(Saved data entries)

——

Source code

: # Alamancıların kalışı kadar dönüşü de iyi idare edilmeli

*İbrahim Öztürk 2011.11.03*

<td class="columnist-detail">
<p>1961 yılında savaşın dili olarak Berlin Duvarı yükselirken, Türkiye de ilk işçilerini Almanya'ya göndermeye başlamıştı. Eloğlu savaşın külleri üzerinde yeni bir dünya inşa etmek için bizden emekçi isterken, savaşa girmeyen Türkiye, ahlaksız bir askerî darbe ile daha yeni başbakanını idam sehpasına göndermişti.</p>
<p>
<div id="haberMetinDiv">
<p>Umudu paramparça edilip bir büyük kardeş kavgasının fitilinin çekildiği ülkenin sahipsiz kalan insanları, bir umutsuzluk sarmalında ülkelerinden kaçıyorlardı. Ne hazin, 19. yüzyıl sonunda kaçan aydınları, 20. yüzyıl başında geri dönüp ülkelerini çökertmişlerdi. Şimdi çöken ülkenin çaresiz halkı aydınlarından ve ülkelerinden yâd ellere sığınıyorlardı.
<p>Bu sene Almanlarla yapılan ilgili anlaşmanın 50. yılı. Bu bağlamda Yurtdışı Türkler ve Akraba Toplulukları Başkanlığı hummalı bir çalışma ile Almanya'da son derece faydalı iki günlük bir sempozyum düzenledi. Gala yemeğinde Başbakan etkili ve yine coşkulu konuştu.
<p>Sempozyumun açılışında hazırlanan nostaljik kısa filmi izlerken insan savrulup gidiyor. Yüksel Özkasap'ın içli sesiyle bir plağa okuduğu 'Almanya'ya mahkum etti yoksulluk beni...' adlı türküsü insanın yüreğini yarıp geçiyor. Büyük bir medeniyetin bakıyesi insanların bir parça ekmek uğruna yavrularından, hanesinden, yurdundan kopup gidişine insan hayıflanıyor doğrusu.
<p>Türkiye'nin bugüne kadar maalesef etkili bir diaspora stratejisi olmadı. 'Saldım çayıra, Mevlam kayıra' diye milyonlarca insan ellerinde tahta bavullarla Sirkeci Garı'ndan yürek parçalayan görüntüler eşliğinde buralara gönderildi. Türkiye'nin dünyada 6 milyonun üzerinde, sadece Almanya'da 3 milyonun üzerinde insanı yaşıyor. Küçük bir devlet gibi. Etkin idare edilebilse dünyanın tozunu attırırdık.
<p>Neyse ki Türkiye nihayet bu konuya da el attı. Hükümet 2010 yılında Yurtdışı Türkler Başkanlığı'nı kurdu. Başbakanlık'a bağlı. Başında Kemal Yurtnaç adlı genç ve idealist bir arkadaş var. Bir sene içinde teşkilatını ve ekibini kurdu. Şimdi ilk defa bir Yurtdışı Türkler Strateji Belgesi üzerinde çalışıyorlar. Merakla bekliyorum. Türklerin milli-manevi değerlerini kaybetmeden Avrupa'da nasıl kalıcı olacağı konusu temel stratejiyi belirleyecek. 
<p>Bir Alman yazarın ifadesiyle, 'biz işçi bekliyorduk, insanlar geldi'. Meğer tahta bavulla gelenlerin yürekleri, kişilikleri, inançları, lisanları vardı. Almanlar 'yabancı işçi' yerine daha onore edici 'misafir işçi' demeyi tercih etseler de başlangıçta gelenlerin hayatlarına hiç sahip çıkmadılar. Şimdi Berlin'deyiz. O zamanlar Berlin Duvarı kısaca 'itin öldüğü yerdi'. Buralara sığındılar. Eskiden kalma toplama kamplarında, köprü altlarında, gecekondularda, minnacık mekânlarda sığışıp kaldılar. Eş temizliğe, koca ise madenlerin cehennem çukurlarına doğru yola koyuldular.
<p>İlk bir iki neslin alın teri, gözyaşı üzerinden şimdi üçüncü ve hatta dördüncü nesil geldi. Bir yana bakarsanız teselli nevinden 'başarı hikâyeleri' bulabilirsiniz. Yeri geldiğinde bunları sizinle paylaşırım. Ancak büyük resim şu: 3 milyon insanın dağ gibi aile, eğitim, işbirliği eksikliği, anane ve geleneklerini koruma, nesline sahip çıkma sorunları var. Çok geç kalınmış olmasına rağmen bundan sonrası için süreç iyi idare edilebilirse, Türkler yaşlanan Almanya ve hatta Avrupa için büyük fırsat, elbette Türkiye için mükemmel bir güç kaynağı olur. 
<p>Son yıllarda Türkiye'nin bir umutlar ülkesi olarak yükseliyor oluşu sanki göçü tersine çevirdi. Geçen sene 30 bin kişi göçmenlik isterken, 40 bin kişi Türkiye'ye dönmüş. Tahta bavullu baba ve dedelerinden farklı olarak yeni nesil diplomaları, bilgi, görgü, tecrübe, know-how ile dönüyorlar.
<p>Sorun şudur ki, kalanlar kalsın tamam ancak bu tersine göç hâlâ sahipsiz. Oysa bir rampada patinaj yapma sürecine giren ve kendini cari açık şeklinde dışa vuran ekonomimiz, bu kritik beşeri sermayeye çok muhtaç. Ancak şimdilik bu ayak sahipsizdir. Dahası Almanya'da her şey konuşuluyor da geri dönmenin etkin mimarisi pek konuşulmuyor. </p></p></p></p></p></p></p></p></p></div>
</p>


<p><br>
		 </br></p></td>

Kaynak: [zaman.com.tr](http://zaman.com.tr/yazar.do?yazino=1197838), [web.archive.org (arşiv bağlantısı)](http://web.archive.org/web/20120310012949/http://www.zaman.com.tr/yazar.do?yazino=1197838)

——

▸ What is expected:
What is the number of lines in the data that hold the word "kadar"? Reply with that number and nothing else.

▸ Answer to the problem:
2